(Dewi Hutabarat)
Kita tahu istilah Rantai Pasok sebagai rangkaian dari hulu ke hilir, dari barang dibikin sampai akhirnya dibeli, dikonsumsi atau dipakai oleh pengguna akhirnya. Biasanya, kita membayangkan dan mengartikan rantai pasok itu sebagai “pihak2” yang ada di antara hulu dan hilir, mengambil keuntungan.
Sehingga disimpulkan: semakin “panjang” rantai pasok, semakin tinggi harga di hilir karena banyak pihak/orang mengambil keuntungan.
Kesimpulan berikutnya: rantai pasok perlu dipotong, yang artinya: pihak2 di rantai tengah perlu disingkirkan, ditiadakan, agar harga di hilir menjadi “lebih murah”.

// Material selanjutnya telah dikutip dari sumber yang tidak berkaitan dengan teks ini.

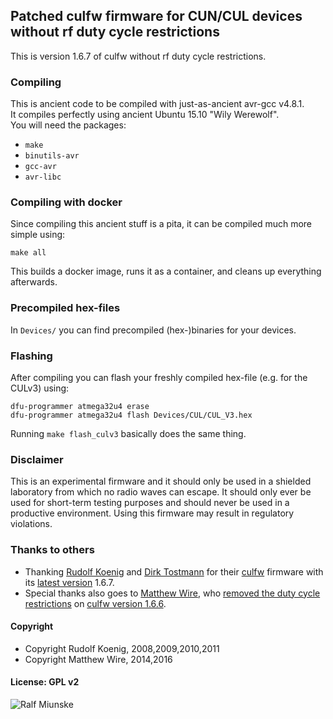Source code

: ## Patched culfw firmware for CUN/CUL devices<br>without rf duty cycle restrictions
This is version 1.6.7 of culfw without rf duty cycle restrictions.

### Compiling
This is ancient code to be compiled with just-as-ancient avr-gcc v4.8.1. <br>
It compiles perfectly using ancient Ubuntu 15.10 "Wily Werewolf". <br>
You will need the packages:
- ```make```
- ```binutils-avr```
- ```gcc-avr```
- ```avr-libc```

### Compiling with docker
Since compiling this ancient stuff is a pita, it can be compiled much more simple using:

```
make all
```

This builds a docker image, runs it as a container, and cleans up everything afterwards.

### Precompiled hex-files
In ```Devices/``` you can find precompiled (hex-)binaries for your devices.

### Flashing
After compiling you can flash your freshly compiled hex-file (e.g. for the CULv3) using:

```
dfu-programmer atmega32u4 erase
dfu-programmer atmega32u4 flash Devices/CUL/CUL_V3.hex
```

Running ```make flash_culv3``` basically does the same thing.

### Disclaimer
This is an experimental firmware and it should only be used in a shielded laboratory from which no radio waves can escape. It should only ever be used for short-term testing purposes and should never be used in a productive environment. Using this firmware may result in regulatory violations.

### Thanks to others
- Thanking [Rudolf Koenig](http://www.koeniglich.de/) and [Dirk Tostmann](https://github.com/tostmann) for their [culfw](http://culfw.de/culfw.html) firmware with its [latest version](https://github.com/tostmann/culfw) 1.6.7.
- Special thanks also goes to [Matthew Wire](https://www.mjwconsult.co.uk/en/), who [removed the duty cycle restrictions](https://blog.mjwconsult.co.uk/modifying-cul-firmware-to-increase-send-limit-for-eq3-max-heating-thermostats/) on [culfw version 1.6.6](https://github.com/mattwire/culfw).

#### Copyright
- Copyright Rudolf Koenig, 2008,2009,2010,2011
- Copyright Matthew Wire, 2014,2016

#### License: GPL v2

![Ralf Miunske](https://miunske.eu/github/?culfw_nocredits)
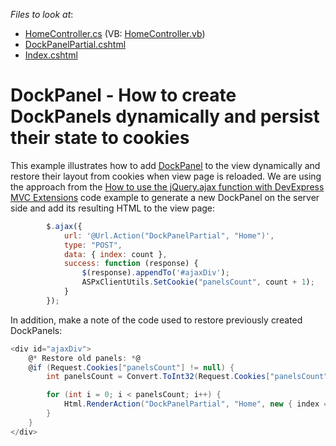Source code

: <!-- default file list -->
*Files to look at*:

* [HomeController.cs](./CS/Controllers/HomeController.cs) (VB: [HomeController.vb](./VB/Controllers/HomeController.vb))
* [DockPanelPartial.cshtml](./CS/Views/Home/DockPanelPartial.cshtml)
* [Index.cshtml](./CS/Views/Home/Index.cshtml)
<!-- default file list end -->
# DockPanel - How to create DockPanels dynamically and persist their state to cookies


<p>This example illustrates how to add <a href="http://documentation.devexpress.com/#AspNet/CustomDocument11439"><u>DockPanel</u></a> to the view dynamically and restore their layout from cookies when view page is reloaded. We are using the approach from the <a href="https://www.devexpress.com/Support/Center/p/E4063">How to use the jQuery.ajax function with DevExpress MVC Extensions</a> code example to generate a new DockPanel on the server side and add its resulting HTML to the view page:</p>

```js
        $.ajax({
            url: '@Url.Action("DockPanelPartial", "Home")',
            type: "POST",
            data: { index: count },
            success: function (response) {
                $(response).appendTo('#ajaxDiv');
                ASPxClientUtils.SetCookie("panelsCount", count + 1);
            }
        });
```

<p> </p><p>In addition, make a note of the code used to restore previously created DockPanels:</p>

```cs
<div id="ajaxDiv">
    @* Restore old panels: *@
    @if (Request.Cookies["panelsCount"] != null) {
        int panelsCount = Convert.ToInt32(Request.Cookies["panelsCount"].Value);

        for (int i = 0; i < panelsCount; i++) {
            Html.RenderAction("DockPanelPartial", "Home", new { index = i });
        }
    }
</div>
```

<p> </p><p></p>

<br/>


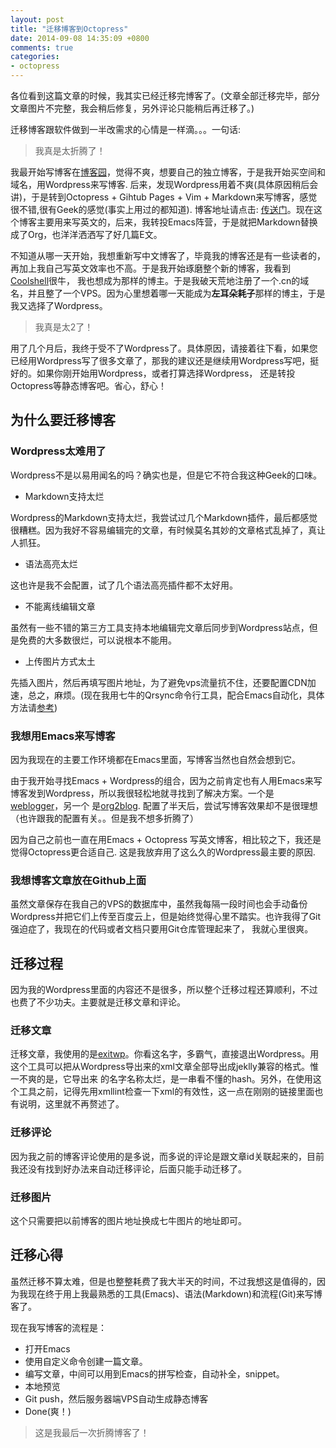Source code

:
 ```yaml
---
layout: post
title: "迁移博客到Octopress"
date: 2014-09-08 14:35:09 +0800
comments: true
categories:
- octopress
---
```


 
<!-- toc -->

各位看到这篇文章的时候，我其实已经迁移完博客了。(文章全部迁移完毕，部分文章图片不完整，我会稍后修复，另外评论只能稍后再迁移了。)

迁移博客跟软件做到一半改需求的心情是一样滴。。。一句话:

> 我真是太折腾了！

<!-- more -->

我最开始写博客在[博客园](http://cnblogs.com/zilongshanren)，觉得不爽，想要自己的独立博客，于是我开始买空间和域名，用Wordpress来写博客.
后来，发现Wordpress用着不爽(具体原因稍后会讲)，于是转到Octopress + Gihtub Pages + Vim + Markdown来写博客，感觉很不错,很有Geek的感觉(事实上用过的都知道).
博客地址请点击: [传送门](http://blog.zilongshanren.com)。现在这个博客主要用来写英文的，后来，我转投Emacs阵营，于是就把Markdown替换成了Org，也洋洋洒洒写了好几篇E文。

不知道从哪一天开始，我想重新写中文博客了，毕竟我的博客还是有一些读者的，再加上我自己写英文效率也不高。于是我开始琢磨整个新的博客，我看到[Coolshell](http://coolshell.cn)很牛，
我也想成为那样的博主。于是我破天荒地注册了一个.cn的域名，并且整了一个VPS。因为心里想着哪一天能成为**左耳朵耗子**那样的博主，于是我又选择了Wordpress。

> 我真是太2了！

用了几个月后，我终于受不了Wordpress了。具体原因，请接着往下看，如果您已经用Wordpress写了很多文章了，那我的建议还是继续用Wordpress写吧，挺好的。如果你刚开始用Wordpress，或者打算选择Wordpress，
还是转投Octopress等静态博客吧。省心，舒心！


## 为什么要迁移博客

### Wordpress太难用了
Wordpress不是以易用闻名的吗？确实也是，但是它不符合我这种Geek的口味。

- Markdown支持太烂

Wordpress的Markdown支持太烂，我尝试过几个Markdown插件，最后都感觉很糟糕。因为我好不容易编辑完的文章，有时候莫名其妙的文章格式乱掉了，真让人抓狂。

- 语法高亮太烂

这也许是我不会配置，试了几个语法高亮插件都不太好用。

- 不能离线编辑文章

虽然有一些不错的第三方工具支持本地编辑完文章后同步到Wordpress站点，但是免费的大多数很烂，可以说根本不能用。

- 上传图片方式太土

先插入图片，然后再填写图片地址，为了避免vps流量抗不住，还要配置CDN加速，总之，麻烦。(现在我用七牛的Qrsync命令行工具，配合Emacs自动化，具体方法请[参考](http://blog.segmentfault.com/venmos/1190000000444374))


### 我想用Emacs来写博客
因为我现在的主要工作环境都在Emacs里面，写博客当然也自然会想到它。

由于我开始寻找Emacs + Wordpress的组合，因为之前肯定也有人用Emacs来写博客发到Wordpress，所以我很轻松地就寻找到了解决方案。一个是[weblogger](http://www.emacswiki.org/emacs/WebloggerMode)，另一个
是[org2blog](https://github.com/punchagan/org2blog). 配置了半天后，尝试写博客效果却不是很理想（也许跟我的配置有关。。但是我不想多折腾了）

因为自己之前也一直在用Emacs + Octopress 写英文博客，相比较之下，我还是觉得Octopress更合适自己. 这是我放弃用了这么久的Wordpress最主要的原因.

### 我想博客文章放在Github上面

虽然文章保存在我自己的VPS的数据库中，虽然我每隔一段时间也会手动备份Wordpress并把它们上传至百度云上，但是始终觉得心里不踏实。也许我得了Git强迫症了，我现在的代码或者文档只要用Git仓库管理起来了，
我就心里很爽。

## 迁移过程
因为我的Wordpress里面的内容还不是很多，所以整个迁移过程还算顺利，不过也费了不少功夫。主要就是迁移文章和评论。

### 迁移文章
迁移文章，我使用的是[exitwp](https://github.com/thomasf/exitwp)。你看这名字，多霸气，直接退出Wordpress。用这个工具可以把从Wordpress导出来的xml文章全部导出成jeklly兼容的格式。惟一不爽的是，它导出来
的名字名称太烂，是一串看不懂的hash。另外，在使用这个工具之前，记得先用xmllint检查一下xml的有效性，这一点在刚刚的链接里面也有说明，这里就不再赘述了。

### 迁移评论
因为我之前的博客评论使用的是多说，而多说的评论是跟文章id关联起来的，目前我还没有找到好办法来自动迁移评论，后面只能手动迁移了。

### 迁移图片
这个只需要把以前博客的图片地址换成七牛图片的地址即可。

## 迁移心得

虽然迁移不算太难，但是也整整耗费了我大半天的时间，不过我想这是值得的，因为我现在终于用上我最熟悉的工具(Emacs)、语法(Markdown)和流程(Git)来写博客了。

现在我写博客的流程是：

- 打开Emacs
- 使用自定义命令创建一篇文章。
- 编写文章，中间可以用到Emacs的拼写检查，自动补全，snippet。
- 本地预览
- Git push，然后服务器端VPS自动生成静态博客
- Done(爽！)

> 这是我最后一次折腾博客了！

Ketika gelombang “digital” datang, toko2 online menjamur di back up dengan modal2 besar puluhan, ratusan milyar bahkan triliun, muncullah “kesimpulan” (klaim?) baru: toko digital anu memungkinkan produk “dari petani” langsung ke pembeli, yang juga dimaknai sebagai: petani mendapatkan harga lebih baik, lebih sejahtera, dan pembeli mendapat harga terbaik, bahkan ada banyak bonus dan diskon.
Saya kapan hari ada bikin oret2an tentang toko online produk2 buah sayur yang “modalnya harus dan pasti besar”. Sila tengok2 kalau perlu.
Yang mau saya bahas dikit di sini sekarang adalah sekedar mengingatkan kita tentang 2 hal.
Pertama, rantai pasok itu bukan sekedar rantai “orang2 yang mengambil keuntungan”, tetapi berisi rantai FUNGSI2 yang memang HARUS ADA untuk memproses panenan petani sampai akhirnya bisa ada di keranjang belanja dan meja2 makan.
Kedua, rantai pasok yang adalah rantai fungsi itu, isinya adalah orang2 (kelompok2 usaha, perusahaan2, pedagang2) yang MELAKSANAKAN ANEKA FUNGSI2 itu. Ada pekerjaan2 dan ada orang2 yang bekerja di situ. Ada pedagang2 aneka skala ukuran dengan pegawai2 beraneka jumlahnya.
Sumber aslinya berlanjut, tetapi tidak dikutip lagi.